You are not correct. Advertisers don't pay for traffic that doesn't convert
for long -- if they were made to, they'd get POed at Google. Accordingly, if
your traffic does not convert, you will be given "smart pricing" --
essentially, ads placed on your site will be automatically discounted.
Heavily. This will result in CPMs (cost per thousand pageviews) so low they
will be measured in cents.

[http://adsense.blogspot.com/2005/10/facts-about-smart-
pricin...](http://adsense.blogspot.com/2005/10/facts-about-smart-pricing.html)

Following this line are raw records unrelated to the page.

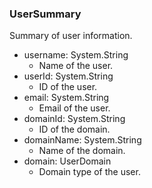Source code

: ### UserSummary
Summary of user information.

- username: System.String
  - Name of the user.
- userId: System.String
  - ID of the user.
- email: System.String
  - Email of the user.
- domainId: System.String
  - ID of the domain.
- domainName: System.String
  - Name of the domain.
- domain: UserDomain
  - Domain type of the user.
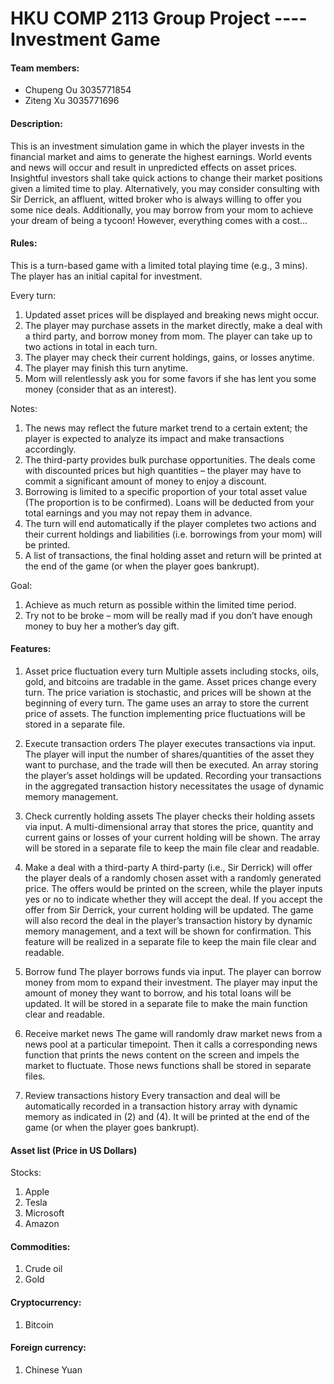 # HKU COMP 2113 Group Project ---- Investment Game

#### Team members:
- Chupeng Ou 3035771854
- Ziteng Xu 3035771696

#### Description:

This is an investment simulation game in which the player invests in the financial market and aims to generate the highest earnings. 
World events and news will occur and result in unpredicted effects on asset prices. Insightful investors shall take quick actions to
change their market positions given a limited time to play. Alternatively, you may consider consulting with Sir Derrick, an affluent,
witted broker who is always willing to offer you some nice deals. Additionally, you may borrow from your mom to achieve your dream of
being a tycoon! However, everything comes with a cost… 

#### Rules:
This is a turn-based game with a limited total playing time (e.g., 3 mins). The player has an initial capital for investment. 

Every turn:  
1. Updated asset prices will be displayed and breaking news might occur. 
2. The player may purchase assets in the market directly, make a deal with a third party, and borrow money from mom. The player
can take up to two actions in total in each turn. 
3. The player may check their current holdings, gains, or losses anytime. 
4. The player may finish this turn anytime. 
5. Mom will relentlessly ask you for some favors if she has lent you some money (consider that as an interest).  

Notes: 

1. The news may reflect the future market trend to a certain extent; the player is expected to analyze its impact and 
make transactions accordingly. 
2. The third-party provides bulk purchase opportunities. The deals come with discounted prices but high quantities – 
the player may have to commit a significant amount of money to enjoy a discount.  
3. Borrowing is limited to a specific proportion of your total asset value (The proportion is to be confirmed).  Loans
 will be deducted from your total earnings and you may not repay them in advance. 
4. The turn will end automatically if the player completes two actions and their current holdings and liabilities 
(i.e. borrowings from your mom) will be printed.  
5. A list of transactions, the final holding asset and return will be printed at the end of the game (or when the player goes bankrupt). 


Goal:
1. Achieve as much return as possible within the limited time period. 
2. Try not to be broke – mom will be really mad if you don’t have enough money to buy her a mother’s day gift.

#### Features:

1.	Asset price fluctuation every turn
Multiple assets including stocks, oils, gold, and bitcoins are tradable in the game. Asset prices change every turn. The price variation is stochastic, and prices will be shown at the beginning of every turn. The game uses an array to store the current price of assets. The function implementing price fluctuations will be stored in a separate file.

2.	Execute transaction orders
The player executes transactions via input. The player will input the number of shares/quantities of the asset they want to purchase, and the trade will then be executed. An array storing the player’s asset holdings will be updated. Recording your transactions in the aggregated transaction history necessitates the usage of dynamic memory management.

3.	Check currently holding assets
The player checks their holding assets via input. A multi-dimensional array that stores the price, quantity and current gains or losses of your current holding will be shown. The array will be stored in a separate file to keep the main file clear and readable.

4.	Make a deal with a third-party
A third-party (i.e., Sir Derrick) will offer the player deals of a randomly chosen asset with a randomly generated price. The offers would be printed on the screen, while the player inputs yes or no to indicate whether they will accept the deal. If you accept the offer from Sir Derrick, your current holding will be updated. The game will also record the deal in the player’s transaction history by dynamic memory management, and a text will be shown for confirmation. This feature will be realized in a separate file to keep the main file clear and readable.

5.	Borrow fund 
The player borrows funds via input. The player can borrow money from mom to expand their investment. The player may input the amount of money they want to borrow, and his total loans will be updated. It will be stored in a separate file to make the main function clear and readable.

6.	Receive market news
The game will randomly draw market news from a news pool at a particular timepoint. Then it calls a corresponding news function that prints the news content on the screen and impels the market to fluctuate. Those news functions shall be stored in separate files.

7.	Review transactions history
Every transaction and deal will be automatically recorded in a transaction history array with dynamic memory as indicated in (2) and (4). It will be printed at the end of the game (or when the player goes bankrupt).

#### Asset list (Price in US Dollars)

Stocks:
1. Apple 
2. Tesla
3. Microsoft
4. Amazon
#### Commodities:
1. Crude oil
2. Gold
#### Cryptocurrency:
1. Bitcoin
#### Foreign currency:
1. Chinese Yuan





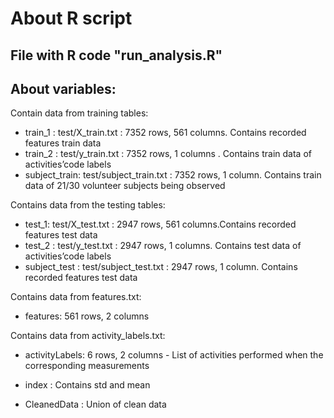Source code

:# About R script
## File with R code "run_analysis.R" 

## About variables:

Contain data from training tables:
* train_1 : test/X_train.txt : 7352 rows, 561 columns. Contains recorded features train data
* train_2 : test/y_train.txt : 7352 rows, 1 columns . Contains train data of activities’code labels
* subject_train: test/subject_train.txt : 7352 rows, 1 column. Contains train data of 21/30 volunteer subjects being observed

Contains data from the testing tables:

* test_1: test/X_test.txt : 2947 rows, 561 columns.Contains recorded features test data
* test_2 :  test/y_test.txt : 2947 rows, 1 columns. Contains test data of activities’code labels
* subject_test : test/subject_test.txt : 2947 rows, 1 column. Contains recorded features test data

Contains data from features.txt:
* features: 561 rows, 2 columns

Contains data from activity_labels.txt:
* activityLabels:  6 rows, 2 columns - List of activities performed when the corresponding measurements

* index : Contains std and mean

* CleanedData : Union of clean data


 
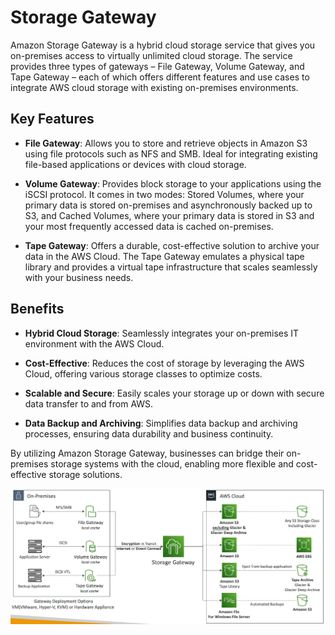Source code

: # Storage Gateway

Amazon Storage Gateway is a hybrid cloud storage service that gives you on-premises access to virtually unlimited cloud storage. The service provides three types of gateways – File Gateway, Volume Gateway, and Tape Gateway – each of which offers different features and use cases to integrate AWS cloud storage with existing on-premises environments.

## Key Features

- **File Gateway**: Allows you to store and retrieve objects in Amazon S3 using file protocols such as NFS and SMB. Ideal for integrating existing file-based applications or devices with cloud storage.

- **Volume Gateway**: Provides block storage to your applications using the iSCSI protocol. It comes in two modes: Stored Volumes, where your primary data is stored on-premises and asynchronously backed up to S3, and Cached Volumes, where your primary data is stored in S3 and your most frequently accessed data is cached on-premises.

- **Tape Gateway**: Offers a durable, cost-effective solution to archive your data in the AWS Cloud. The Tape Gateway emulates a physical tape library and provides a virtual tape infrastructure that scales seamlessly with your business needs.

## Benefits

- **Hybrid Cloud Storage**: Seamlessly integrates your on-premises IT environment with the AWS Cloud.

- **Cost-Effective**: Reduces the cost of storage by leveraging the AWS Cloud, offering various storage classes to optimize costs.

- **Scalable and Secure**: Easily scales your storage up or down with secure data transfer to and from AWS.

- **Data Backup and Archiving**: Simplifies data backup and archiving processes, ensuring data durability and business continuity.

By utilizing Amazon Storage Gateway, businesses can bridge their on-premises storage systems with the cloud, enabling more flexible and cost-effective storage solutions.

![Storage Gateway](../resources/images/storage-extras/storage-gateway.png)

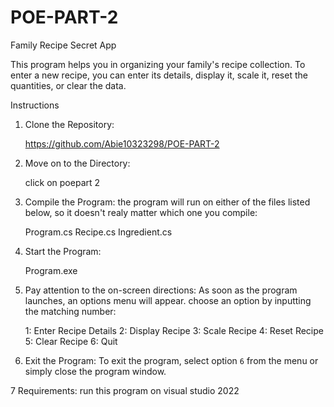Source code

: # POE-PART-2

Family Recipe Secret App

This program helps you in organizing your family's recipe collection. 
To enter a new recipe, you can enter its details, display it, scale it,
reset the quantities, or clear the data.


Instructions

1. Clone the Repository: 

   https://github.com/Abie10323298/POE-PART-2
    

3. Move on to the Directory:
    
    click on poepart 2
   

4. Compile the Program: 
    the program will run on either of the files listed below, so it doesn't realy matter which one you compile:
    
   Program.cs 
   Recipe.cs
   Ingredient.cs
    

5. Start the Program: 
    
    Program.exe
    
6. Pay attention to the on-screen directions: 
     As soon as the program launches, an options menu will appear. choose an option by inputting the matching number:
  
	1: Enter Recipe Details
	2: Display Recipe
	3: Scale Recipe
  	4: Reset Recipe
  	5: Clear Recipe
  	6: Quit

7. Exit the Program: 
    To exit the program, select option `6` from the menu or simply close the program window.

   
7  Requirements:
   run this program on visual studio 2022
   
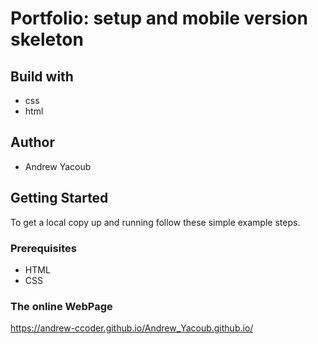 # Portfolio: setup and mobile version skeleton
## Build with
- css
- html
## Author
- Andrew Yacoub 
## Getting Started

To get a local copy up and running follow these simple example steps.

### Prerequisites

- HTML
- CSS

### The online WebPage

https://andrew-ccoder.github.io/Andrew_Yacoub.github.io/
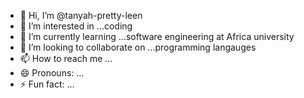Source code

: - 👋 Hi, I’m @tanyah-pretty-leen
- 👀 I’m interested in ...coding
- 🌱 I’m currently learning ...software engineering at Africa university
- 💞️ I’m looking to collaborate on ...programming langauges
- 📫 How to reach me ...
- 😄 Pronouns: ...
- ⚡ Fun fact: ...

<!---
tanyah-pretty-leen/tanyah-pretty-leen is a ✨ special ✨ repository because its `README.md` (this file) appears on your GitHub profile.
You can click the Preview link to take a look at your changes.
--->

The submission article suggests that $10 to $150 is reasonable for a site with
100 pageviews a day (i.e. 3k per month, implying a CPM of $3.33 to $50). If a
3k per month site gets smart priced, its monthly earnings will drop to between
about a buck and two bucks (or less). Since Google does not issue checks for
less than $100, you will be lucky if you see a check in the next five years.

------
thesethings
Great article. This guy wrote more helpful stuff about ads in the name of free
software than many ad "experts" do with no other pretext.

------
bobbyl
How does this advice compare to free online software? Does Google Adsense make
sense for free online software?

------
peregrine
Very through article.

Defiantly something people should look into.